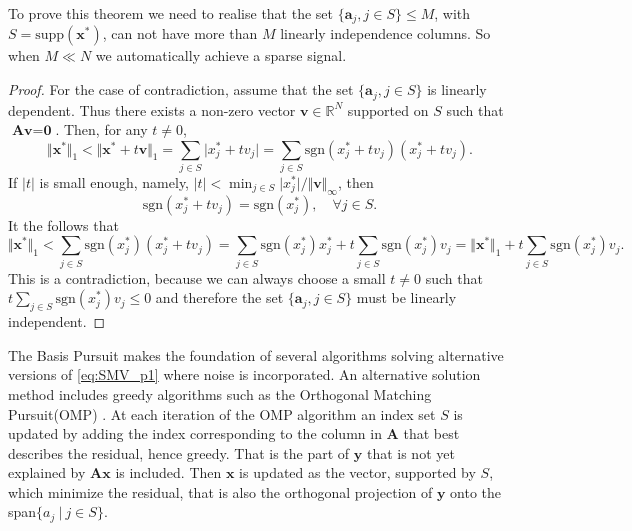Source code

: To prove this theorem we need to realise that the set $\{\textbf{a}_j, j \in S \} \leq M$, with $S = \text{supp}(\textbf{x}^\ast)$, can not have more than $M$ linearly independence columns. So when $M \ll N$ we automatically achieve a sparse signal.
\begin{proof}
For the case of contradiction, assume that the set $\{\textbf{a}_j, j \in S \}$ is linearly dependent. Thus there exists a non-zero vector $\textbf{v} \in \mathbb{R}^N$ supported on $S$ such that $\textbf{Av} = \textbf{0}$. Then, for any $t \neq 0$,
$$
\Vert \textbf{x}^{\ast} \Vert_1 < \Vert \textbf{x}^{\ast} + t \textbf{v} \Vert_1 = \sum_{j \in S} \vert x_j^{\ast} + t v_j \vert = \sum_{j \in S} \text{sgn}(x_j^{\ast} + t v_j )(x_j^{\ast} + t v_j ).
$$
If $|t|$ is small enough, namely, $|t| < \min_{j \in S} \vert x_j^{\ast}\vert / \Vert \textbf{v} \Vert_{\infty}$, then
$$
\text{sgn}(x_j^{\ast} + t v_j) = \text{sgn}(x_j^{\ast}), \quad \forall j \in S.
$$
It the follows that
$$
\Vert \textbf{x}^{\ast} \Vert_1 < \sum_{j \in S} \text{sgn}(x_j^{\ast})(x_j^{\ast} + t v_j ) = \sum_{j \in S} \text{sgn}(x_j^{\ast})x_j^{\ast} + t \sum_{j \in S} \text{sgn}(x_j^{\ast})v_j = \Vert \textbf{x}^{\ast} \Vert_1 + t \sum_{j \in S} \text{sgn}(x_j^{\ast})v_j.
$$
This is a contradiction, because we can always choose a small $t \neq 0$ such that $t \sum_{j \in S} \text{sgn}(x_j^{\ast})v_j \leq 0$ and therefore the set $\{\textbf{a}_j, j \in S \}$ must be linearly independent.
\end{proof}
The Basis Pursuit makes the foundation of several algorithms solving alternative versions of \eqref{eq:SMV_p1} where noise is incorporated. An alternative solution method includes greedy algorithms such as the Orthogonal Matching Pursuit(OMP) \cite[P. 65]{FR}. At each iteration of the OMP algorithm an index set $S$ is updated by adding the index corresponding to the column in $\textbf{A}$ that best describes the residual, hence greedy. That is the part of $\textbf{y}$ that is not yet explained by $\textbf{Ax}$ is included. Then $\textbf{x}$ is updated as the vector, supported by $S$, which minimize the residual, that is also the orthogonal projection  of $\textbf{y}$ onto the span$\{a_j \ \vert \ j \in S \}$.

----------

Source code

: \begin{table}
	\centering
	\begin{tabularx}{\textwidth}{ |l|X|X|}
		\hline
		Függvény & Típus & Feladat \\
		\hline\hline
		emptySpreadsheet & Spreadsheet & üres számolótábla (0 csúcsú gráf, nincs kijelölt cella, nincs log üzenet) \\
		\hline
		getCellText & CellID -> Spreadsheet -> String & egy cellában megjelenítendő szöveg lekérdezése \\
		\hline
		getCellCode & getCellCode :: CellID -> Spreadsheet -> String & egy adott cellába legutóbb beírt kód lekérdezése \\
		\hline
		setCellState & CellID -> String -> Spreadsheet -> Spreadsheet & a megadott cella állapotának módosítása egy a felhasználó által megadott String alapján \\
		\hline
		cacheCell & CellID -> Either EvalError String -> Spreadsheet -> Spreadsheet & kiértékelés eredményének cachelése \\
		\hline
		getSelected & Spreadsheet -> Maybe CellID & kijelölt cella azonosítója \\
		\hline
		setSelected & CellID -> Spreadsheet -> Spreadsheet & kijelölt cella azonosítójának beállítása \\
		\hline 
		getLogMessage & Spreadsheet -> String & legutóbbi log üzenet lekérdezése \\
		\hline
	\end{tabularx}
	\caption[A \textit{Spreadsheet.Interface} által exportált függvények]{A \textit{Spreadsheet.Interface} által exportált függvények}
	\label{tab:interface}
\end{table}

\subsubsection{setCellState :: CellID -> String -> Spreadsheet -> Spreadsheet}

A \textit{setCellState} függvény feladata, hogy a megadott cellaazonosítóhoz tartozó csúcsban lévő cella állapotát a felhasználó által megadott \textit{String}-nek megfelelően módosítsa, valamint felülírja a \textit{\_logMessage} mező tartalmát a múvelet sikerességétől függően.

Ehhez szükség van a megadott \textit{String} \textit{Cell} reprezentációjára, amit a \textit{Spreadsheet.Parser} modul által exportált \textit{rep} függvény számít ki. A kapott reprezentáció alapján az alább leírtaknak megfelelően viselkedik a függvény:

----------

Scan the entries above and show each line that contains the word "setCellState".

» **Your response**:
		setCellState & CellID -> String -> Spreadsheet -> Spreadsheet & a megadott cella állapotának módosítása egy a felhasználó által megadott String alapján \\
\subsubsection{setCellState :: CellID -> String -> Spreadsheet -> Spreadsheet}
A \textit{setCellState} függvény feladata, hogy a megadott cellaazonosítóhoz tartozó csúcsban lévő cella állapotát a felhasználó által megadott \textit{String}-nek megfelelően módosítsa, valamint felülírja a \textit{\_logMessage} mező tartalmát a múvelet sikerességétől függően.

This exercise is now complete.